Как-то раз я, гуляя поздно вечером по улицам города, увидела на мостовой что-то красное. Это было живое сердце, которое истекало кровь, я его заботливо подняла. «Должно быть, какая-то женщина потеряла его», — подумала я, увидев, какое оно нежное, как оно трепещет, когда я прикасаюсь к нему, как будто находится еще в груди своей хозяйки.
Я тщательно завернула его в белую ткань, укрыла, положив вниз, под мои вещи, и потом всецело отдалась поискам женщины, которое потеряла свое сердце на улице. Для этого я купила бинокль, который позволяет видеть то, что находится за корсажем, за нижнем бельем, за плотью и ребрами, как для тех реликвариев в груди святых, когда на том месте, где должно быть сердце, лежат десятки драгоценных камней.
Как только я взяла магический бинокль, я страстно прильнула к нему и посмотрела на первую же женщину, проходящую мимо — о боже! У нее не было сердца. Должно быть, находка принадлежала ей. Странно, что когда я ей рассказывала, как нашла сердце, как бережно его хранила, чтобы отдать невредимым хозяйке, она постоянно отрицала, что теряла что-либо, утверждала, что ее сердце на месте, там, где должно быть, оно бьется и заставлять бежать кровь. Увидев ее упрямство, я отступилась и обратилась к другой женщине, юной, миловидной, обольстительной, веселой. Бог мой! В ее прекрасной груди была та же пустота, та же самая розовая полость, внутри ничего, ровным счетом ничего! Будто у нее никогда не было сердца! Я ей предложила то, которое нашла, она будто даже не могла о подобном помыслить, начала спорить, ее оскорбил даже намек на то, что ей не хватало сердца или на то, что она была так рассеяна, что потеряла его на оживленной улице.
И проходили сотни женщин, молодые и старые, красивые и безобразные, блондинки и брюнетки, веселые и задумчивые, вместо сердца у всех было пустое место, но самого сердца будто бы никогда не было, или они давно его лишились. И все, все без исключения, когда я предлагала вернуть им сердце категорически отказывались либо потому что верили, что оно на месте, либо без него они чувствовали себя прекрасно, либо из-за того, что само предложение звучало для них оскорбительно, либо из-за того, что боялись поместить его в свою грудь. Я уже отчаялась вернуть на место потерянное сердце, когда неожиданно увидела бледную девушку, в ее груди билось сердце, настоящее, из плоти и крови! Не знаю, отчего я на это решилась, глупо предлагать сердце тому, у кого оно уже есть, но все-таки я попросила ее взять то, от чего отказались остальные, она открыла грудь и положила туда сердце, которое я уже собиралась положить на мостовую и оставить там.

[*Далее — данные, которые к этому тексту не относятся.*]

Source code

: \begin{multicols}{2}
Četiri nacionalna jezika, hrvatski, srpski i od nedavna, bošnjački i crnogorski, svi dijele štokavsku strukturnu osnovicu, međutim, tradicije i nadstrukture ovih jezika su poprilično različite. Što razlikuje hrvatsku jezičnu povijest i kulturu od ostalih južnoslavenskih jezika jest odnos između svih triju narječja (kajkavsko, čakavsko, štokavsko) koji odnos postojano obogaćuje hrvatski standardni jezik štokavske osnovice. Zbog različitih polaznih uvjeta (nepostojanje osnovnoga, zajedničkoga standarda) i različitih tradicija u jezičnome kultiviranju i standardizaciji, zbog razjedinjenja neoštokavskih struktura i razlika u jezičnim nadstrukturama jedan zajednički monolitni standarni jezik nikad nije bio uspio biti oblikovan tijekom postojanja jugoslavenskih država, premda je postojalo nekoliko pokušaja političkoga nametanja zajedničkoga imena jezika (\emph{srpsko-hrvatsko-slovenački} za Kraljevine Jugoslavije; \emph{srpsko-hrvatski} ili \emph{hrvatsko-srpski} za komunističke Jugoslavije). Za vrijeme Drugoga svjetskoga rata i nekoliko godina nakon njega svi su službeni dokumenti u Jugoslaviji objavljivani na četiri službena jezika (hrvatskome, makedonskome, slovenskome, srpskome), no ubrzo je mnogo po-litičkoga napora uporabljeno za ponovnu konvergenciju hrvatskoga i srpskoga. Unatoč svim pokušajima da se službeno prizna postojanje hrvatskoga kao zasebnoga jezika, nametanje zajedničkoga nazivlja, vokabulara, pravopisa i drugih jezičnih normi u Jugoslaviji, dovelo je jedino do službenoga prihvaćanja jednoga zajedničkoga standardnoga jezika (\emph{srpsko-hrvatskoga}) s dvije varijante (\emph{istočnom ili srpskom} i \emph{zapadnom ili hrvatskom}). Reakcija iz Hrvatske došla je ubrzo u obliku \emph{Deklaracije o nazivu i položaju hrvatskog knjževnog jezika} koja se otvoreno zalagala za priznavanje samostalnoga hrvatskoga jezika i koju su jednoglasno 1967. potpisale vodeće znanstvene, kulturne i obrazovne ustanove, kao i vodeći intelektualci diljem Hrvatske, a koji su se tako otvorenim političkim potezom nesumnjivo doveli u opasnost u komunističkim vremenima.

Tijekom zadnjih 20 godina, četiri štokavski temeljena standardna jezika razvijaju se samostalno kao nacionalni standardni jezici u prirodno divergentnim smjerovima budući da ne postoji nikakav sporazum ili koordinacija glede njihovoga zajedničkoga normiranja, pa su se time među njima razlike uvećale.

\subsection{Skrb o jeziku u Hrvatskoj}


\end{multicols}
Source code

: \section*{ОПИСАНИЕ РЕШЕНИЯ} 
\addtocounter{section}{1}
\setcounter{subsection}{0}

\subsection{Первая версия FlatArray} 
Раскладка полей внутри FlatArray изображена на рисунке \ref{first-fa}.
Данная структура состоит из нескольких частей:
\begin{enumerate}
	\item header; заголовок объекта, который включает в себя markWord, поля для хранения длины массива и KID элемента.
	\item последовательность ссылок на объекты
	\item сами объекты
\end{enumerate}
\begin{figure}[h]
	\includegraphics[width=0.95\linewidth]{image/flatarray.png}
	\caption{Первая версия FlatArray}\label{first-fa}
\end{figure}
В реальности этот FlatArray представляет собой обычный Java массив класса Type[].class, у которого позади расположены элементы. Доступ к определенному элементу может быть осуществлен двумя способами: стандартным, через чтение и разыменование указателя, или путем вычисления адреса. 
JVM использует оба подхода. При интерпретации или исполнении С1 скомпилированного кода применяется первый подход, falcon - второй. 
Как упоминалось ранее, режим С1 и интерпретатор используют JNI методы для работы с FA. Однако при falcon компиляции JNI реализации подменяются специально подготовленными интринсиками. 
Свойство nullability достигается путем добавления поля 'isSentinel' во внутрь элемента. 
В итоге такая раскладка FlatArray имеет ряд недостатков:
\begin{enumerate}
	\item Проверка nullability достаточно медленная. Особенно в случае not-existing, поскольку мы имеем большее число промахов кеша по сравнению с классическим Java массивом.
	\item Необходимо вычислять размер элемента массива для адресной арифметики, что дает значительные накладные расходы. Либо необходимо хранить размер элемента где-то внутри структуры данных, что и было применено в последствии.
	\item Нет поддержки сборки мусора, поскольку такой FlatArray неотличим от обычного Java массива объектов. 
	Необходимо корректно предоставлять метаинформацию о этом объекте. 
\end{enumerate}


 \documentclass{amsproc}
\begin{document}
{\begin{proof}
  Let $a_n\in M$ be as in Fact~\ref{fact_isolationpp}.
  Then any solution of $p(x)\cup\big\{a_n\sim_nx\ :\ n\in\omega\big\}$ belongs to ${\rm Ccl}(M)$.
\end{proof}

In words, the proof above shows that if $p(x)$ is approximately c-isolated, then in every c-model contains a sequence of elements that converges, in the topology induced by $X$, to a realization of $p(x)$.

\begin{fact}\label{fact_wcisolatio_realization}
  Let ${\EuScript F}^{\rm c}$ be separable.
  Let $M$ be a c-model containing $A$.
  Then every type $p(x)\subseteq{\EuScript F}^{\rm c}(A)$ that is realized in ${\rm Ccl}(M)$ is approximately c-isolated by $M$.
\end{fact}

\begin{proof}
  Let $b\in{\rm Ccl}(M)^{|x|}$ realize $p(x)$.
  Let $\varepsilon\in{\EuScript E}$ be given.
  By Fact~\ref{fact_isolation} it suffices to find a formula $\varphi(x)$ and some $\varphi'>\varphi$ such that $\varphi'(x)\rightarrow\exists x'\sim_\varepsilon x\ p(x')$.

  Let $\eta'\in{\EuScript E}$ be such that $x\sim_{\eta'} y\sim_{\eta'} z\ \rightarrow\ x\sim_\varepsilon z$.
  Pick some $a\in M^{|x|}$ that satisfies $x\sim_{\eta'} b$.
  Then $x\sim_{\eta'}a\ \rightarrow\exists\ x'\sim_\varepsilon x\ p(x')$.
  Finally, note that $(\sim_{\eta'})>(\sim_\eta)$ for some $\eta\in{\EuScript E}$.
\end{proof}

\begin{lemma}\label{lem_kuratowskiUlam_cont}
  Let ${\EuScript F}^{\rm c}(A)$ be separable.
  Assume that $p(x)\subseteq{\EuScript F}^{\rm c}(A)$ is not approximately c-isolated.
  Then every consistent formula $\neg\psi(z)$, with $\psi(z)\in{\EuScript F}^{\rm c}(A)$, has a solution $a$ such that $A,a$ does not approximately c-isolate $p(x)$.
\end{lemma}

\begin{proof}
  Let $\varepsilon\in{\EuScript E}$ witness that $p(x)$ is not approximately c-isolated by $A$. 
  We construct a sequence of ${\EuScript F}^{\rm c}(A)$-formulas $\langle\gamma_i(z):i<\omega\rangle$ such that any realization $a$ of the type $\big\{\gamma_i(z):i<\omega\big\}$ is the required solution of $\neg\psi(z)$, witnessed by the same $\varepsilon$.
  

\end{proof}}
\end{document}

Когда у девушки появились два сердца, девушка побледнела еще больше, чувства, были ранее для нее незначительными, пронзили ее, достав до глубины души. Все заиграло в ней с силой, которая была поистине ужасна: дружба, участие, грусть, радость, любовь, вдохновение. Неосторожная, единожды решившись лишиться одного сердца или одновременно двух, она наслаждалась возможностью жить с удвоенными силами, любя, наслаждаясь и страдая вдвойне, собирая впечатления, которых бы хватило, чтобы лишиться жизни. Она была как свеча, которую подожгли сразу с обоих концов, чтобы она быстрее сгорела. И это ее уничтожило. Она уже была на смертном ложе, бледная, осунувшаяся, исхудавшая, похожая на маленькую птичку, когда пришли врачи и подтвердили, что она уходит из этого мира из-за разрыва аневризмы. Никто (о глупцы!) не смог понять, в чем причина, а дело было в том, что она умерла из-за безрассудного желания дать убежище сердцу, найденному на мостовой.